## What is expected
Wherever a line in the records below contains "가용영역의", copy that line.

:::::

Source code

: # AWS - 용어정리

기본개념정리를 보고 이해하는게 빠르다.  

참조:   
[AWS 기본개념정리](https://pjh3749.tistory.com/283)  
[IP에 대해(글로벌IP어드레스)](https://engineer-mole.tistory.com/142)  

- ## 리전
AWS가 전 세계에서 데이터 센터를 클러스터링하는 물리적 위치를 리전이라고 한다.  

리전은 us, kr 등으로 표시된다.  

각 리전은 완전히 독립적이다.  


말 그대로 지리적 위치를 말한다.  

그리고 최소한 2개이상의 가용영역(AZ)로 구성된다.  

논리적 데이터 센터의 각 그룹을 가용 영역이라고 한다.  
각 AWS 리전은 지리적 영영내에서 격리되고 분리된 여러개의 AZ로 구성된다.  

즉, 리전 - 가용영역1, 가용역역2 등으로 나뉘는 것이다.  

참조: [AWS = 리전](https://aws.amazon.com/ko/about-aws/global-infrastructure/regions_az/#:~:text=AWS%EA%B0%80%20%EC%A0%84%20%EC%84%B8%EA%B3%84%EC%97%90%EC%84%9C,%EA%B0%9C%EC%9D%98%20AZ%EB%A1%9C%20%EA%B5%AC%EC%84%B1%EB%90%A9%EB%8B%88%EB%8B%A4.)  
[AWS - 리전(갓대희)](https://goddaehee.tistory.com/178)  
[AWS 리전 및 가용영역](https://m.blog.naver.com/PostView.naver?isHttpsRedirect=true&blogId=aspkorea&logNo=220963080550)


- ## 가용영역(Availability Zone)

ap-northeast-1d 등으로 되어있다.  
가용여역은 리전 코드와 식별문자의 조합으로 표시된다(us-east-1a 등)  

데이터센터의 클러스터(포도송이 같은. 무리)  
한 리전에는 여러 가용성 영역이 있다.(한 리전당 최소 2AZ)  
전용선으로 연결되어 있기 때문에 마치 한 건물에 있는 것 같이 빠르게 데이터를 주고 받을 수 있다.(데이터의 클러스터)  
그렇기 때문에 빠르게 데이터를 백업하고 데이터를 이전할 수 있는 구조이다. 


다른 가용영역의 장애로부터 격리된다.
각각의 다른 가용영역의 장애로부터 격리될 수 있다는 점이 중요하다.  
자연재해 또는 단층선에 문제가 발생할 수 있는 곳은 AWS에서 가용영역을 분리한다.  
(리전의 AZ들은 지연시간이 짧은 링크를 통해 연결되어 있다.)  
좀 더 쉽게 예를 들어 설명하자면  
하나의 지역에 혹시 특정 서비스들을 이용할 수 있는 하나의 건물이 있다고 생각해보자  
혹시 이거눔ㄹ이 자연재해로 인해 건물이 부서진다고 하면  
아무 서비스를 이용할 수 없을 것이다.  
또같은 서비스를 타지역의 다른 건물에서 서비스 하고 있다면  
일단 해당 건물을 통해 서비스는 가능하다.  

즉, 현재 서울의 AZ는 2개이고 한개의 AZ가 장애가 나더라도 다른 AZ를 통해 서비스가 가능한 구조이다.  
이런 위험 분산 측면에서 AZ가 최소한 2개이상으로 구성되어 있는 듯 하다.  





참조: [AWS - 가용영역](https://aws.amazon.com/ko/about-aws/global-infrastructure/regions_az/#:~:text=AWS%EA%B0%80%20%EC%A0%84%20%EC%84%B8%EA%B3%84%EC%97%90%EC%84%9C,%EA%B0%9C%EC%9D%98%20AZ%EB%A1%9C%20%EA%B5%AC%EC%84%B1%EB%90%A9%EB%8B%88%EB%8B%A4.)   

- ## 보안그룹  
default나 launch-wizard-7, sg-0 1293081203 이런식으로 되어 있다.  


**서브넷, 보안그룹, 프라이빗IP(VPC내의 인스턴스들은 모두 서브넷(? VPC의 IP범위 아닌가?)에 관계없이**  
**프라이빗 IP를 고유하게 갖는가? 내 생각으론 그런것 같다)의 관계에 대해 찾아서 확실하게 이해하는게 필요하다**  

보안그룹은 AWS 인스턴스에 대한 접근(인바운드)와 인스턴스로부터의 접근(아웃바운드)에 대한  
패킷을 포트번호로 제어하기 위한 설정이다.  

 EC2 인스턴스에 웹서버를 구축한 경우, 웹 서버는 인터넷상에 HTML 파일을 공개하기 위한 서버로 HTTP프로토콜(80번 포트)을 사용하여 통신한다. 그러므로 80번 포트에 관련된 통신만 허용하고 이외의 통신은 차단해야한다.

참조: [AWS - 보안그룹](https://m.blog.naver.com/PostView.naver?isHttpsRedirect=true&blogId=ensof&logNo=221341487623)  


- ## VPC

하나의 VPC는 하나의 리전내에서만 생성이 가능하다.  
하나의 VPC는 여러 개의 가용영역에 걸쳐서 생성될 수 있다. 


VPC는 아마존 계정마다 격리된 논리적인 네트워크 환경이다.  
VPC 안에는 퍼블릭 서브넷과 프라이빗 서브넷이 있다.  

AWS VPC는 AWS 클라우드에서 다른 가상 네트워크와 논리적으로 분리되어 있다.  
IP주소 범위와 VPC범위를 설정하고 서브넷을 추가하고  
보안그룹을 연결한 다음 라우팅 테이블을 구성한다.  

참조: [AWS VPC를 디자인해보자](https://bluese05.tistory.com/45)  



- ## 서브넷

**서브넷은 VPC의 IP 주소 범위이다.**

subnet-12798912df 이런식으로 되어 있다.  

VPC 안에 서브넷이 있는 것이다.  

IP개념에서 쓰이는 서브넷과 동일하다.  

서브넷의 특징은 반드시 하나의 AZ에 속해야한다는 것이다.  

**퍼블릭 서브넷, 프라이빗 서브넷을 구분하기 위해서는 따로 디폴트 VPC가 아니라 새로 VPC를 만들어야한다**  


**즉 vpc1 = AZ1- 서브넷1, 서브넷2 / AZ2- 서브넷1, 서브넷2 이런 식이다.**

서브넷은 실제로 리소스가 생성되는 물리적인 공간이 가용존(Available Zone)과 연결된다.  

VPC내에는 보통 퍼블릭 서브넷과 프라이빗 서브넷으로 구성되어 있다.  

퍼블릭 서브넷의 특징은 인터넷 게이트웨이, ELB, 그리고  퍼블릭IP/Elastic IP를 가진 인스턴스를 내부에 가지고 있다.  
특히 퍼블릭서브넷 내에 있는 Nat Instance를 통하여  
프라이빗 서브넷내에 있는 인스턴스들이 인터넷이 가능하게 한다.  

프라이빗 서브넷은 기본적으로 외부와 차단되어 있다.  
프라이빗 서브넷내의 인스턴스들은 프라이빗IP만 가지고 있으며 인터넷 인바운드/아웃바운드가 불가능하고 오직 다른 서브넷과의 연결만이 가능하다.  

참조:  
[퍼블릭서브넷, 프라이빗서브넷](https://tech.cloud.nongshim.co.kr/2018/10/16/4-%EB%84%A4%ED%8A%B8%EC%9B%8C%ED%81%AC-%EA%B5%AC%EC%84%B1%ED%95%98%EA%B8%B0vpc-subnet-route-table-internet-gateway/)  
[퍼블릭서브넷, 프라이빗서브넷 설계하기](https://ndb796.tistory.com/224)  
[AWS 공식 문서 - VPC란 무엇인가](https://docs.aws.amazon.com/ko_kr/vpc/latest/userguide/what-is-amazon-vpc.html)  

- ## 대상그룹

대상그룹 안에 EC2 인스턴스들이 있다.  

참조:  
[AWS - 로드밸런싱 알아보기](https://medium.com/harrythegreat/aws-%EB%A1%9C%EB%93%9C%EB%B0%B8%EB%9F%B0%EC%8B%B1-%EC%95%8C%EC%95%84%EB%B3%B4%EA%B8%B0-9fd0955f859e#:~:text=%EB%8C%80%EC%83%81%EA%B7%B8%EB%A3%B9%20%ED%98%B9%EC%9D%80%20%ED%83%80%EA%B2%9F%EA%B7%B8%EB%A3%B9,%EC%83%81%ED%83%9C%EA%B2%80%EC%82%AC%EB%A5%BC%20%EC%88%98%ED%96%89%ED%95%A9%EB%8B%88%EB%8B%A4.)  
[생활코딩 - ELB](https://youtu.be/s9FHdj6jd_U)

:::::

## Written solution
다른 가용영역의 장애로부터 격리된다.
각각의 다른 가용영역의 장애로부터 격리될 수 있다는 점이 중요하다.  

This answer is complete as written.